> [What is required]: The answer must be every line from the entries below that contains "local".

---------------

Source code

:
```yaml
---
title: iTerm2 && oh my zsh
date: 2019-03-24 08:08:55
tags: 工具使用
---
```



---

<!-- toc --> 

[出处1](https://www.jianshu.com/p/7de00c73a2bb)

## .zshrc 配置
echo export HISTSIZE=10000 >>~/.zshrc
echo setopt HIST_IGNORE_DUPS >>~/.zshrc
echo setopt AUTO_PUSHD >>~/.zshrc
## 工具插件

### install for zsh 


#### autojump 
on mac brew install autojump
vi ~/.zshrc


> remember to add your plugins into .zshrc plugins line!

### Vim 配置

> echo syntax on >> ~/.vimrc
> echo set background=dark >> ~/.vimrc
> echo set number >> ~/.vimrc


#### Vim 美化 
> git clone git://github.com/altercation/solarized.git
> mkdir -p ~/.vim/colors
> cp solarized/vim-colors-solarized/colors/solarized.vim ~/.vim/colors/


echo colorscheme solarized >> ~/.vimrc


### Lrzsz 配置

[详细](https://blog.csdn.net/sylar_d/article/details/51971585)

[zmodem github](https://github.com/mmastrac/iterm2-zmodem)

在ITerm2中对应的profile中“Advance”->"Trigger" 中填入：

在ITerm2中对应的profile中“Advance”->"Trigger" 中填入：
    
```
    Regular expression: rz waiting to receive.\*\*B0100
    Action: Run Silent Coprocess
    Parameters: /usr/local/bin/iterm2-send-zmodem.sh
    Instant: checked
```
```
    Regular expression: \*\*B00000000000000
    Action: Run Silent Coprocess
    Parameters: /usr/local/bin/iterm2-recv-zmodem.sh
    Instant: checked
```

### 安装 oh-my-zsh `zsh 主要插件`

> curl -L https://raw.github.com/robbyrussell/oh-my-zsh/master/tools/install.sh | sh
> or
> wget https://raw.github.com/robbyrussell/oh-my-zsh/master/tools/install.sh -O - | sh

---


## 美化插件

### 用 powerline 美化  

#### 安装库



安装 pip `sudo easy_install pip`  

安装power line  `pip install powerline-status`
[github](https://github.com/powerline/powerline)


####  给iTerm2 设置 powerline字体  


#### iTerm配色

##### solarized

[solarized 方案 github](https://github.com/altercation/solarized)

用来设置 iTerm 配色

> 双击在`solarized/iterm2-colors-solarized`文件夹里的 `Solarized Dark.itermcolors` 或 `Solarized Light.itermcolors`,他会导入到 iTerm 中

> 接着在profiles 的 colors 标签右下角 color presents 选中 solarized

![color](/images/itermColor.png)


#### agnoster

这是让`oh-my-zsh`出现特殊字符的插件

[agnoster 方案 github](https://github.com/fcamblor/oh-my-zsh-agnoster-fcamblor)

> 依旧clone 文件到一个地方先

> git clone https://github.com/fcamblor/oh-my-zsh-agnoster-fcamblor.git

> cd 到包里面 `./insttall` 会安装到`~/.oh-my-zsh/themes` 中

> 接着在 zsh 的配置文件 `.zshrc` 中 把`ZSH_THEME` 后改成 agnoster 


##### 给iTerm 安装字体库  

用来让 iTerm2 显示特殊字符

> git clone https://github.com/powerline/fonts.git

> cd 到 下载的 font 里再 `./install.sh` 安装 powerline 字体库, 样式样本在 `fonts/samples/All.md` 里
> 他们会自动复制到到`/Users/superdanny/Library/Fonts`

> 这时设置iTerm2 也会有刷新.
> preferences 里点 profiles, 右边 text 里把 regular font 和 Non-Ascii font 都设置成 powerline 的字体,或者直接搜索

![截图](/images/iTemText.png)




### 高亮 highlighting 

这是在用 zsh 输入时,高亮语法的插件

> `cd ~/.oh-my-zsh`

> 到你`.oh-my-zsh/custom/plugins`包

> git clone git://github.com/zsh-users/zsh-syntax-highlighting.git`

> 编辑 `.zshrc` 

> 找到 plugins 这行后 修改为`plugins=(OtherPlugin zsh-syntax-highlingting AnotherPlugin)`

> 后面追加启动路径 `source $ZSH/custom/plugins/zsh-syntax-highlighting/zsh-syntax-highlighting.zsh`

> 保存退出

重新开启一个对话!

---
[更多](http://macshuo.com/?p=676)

---------------

> [Solved exercise]:
    Parameters: /usr/local/bin/iterm2-send-zmodem.sh
    Parameters: /usr/local/bin/iterm2-recv-zmodem.sh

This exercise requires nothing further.